O’Donnell, 60, said after the meeting that he looks forward to being back on the council and he thinks Democrats really wanted someone on board who served their principles.
“And, I’m afraid, although Julian claims to be a Democrat, he may not espouse a lot of Democratic principles that normal Democrats would do,” O’Donnell said. “I understand he has quite an attraction for those who want to cut taxes, but we all want to cut taxes and there are events outside of our control that cause taxes to be high in our city.”
It was standing room only in the council chamber as the candidates stood, one by one, to talk about why they wanted the seat.
O’Donnell, who served on the council about 10 years before opting not to seek re-election in 2016, said he is willing to be the Democratic alternate for the council, filling the spot most recently held by Nick Champagne, who resigned to become the city’s engineer.
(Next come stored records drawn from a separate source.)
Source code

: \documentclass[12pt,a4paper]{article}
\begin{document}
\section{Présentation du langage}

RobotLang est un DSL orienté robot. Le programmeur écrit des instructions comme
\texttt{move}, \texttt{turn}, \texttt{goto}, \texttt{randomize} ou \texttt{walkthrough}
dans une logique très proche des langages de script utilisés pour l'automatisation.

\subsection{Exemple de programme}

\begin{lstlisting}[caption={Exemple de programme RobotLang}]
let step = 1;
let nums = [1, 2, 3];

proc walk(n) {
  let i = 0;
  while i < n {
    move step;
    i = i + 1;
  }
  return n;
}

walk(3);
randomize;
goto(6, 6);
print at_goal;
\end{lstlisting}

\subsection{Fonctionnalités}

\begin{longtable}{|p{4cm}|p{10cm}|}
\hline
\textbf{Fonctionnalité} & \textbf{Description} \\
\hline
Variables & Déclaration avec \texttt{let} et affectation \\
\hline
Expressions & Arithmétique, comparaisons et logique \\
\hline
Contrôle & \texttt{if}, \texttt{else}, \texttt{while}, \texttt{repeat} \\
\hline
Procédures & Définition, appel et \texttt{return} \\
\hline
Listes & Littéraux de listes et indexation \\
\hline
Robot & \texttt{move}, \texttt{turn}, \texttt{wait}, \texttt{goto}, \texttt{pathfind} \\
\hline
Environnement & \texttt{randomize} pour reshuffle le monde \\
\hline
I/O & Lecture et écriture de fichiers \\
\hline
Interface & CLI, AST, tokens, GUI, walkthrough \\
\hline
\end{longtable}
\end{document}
O’Donnell will serve until the seat comes up for election in November, and whoever is elected would take office in January. O’Donnell could decide to run for the seat in November.
He told the council that if the city wants to revitalize, one of the things it needs is strong schools.
“We can’t lay this burden of the financial crunches on the backs of our students,” he said.
O’Donnell, whose wife is a teacher, said more than 50 percent of people do not own their own homes and the city must have an association to represent landowners and tenants to help correct that situation. There are too many broken-down homes, he said. He also said people must not blame the council for the rising tax rate, because taxes are rising everywhere. While state law says municipalities are to get 5 percent of revenue sharing, they get $1.5 million less than that, he said.
“Unfortunately, the Republican governor has decided revenue sharing is municipal welfare and he wants to wipe it out,” he said.
Payne, a Democrat and member of the Waterville Board of Education, was critical of O’Donnell when O’Donnell served on the council, asserting O’Donnell shouldn’t vote on certain matters involving schools, such as school funding, because his wife is a teacher. Voting as such represented a conflict of interest, Payne maintained.
Payne said Tuesday that he walked his ward to reconnect with residents he met while running for the school board last summer and asked for their feedback. He said he got 134 signatures of residents on a petition asking the council to appoint him to the seat; he also collected 34 letters.
“That’s an unprecedented amount of support,” he said.
He said he was seeking to give Ward 5 residents a voice until November, when they get the opportunity to vote. Payne also said he studied the city charter, attends every council meeting and budget meetings and he shares the same economic views as Champagne.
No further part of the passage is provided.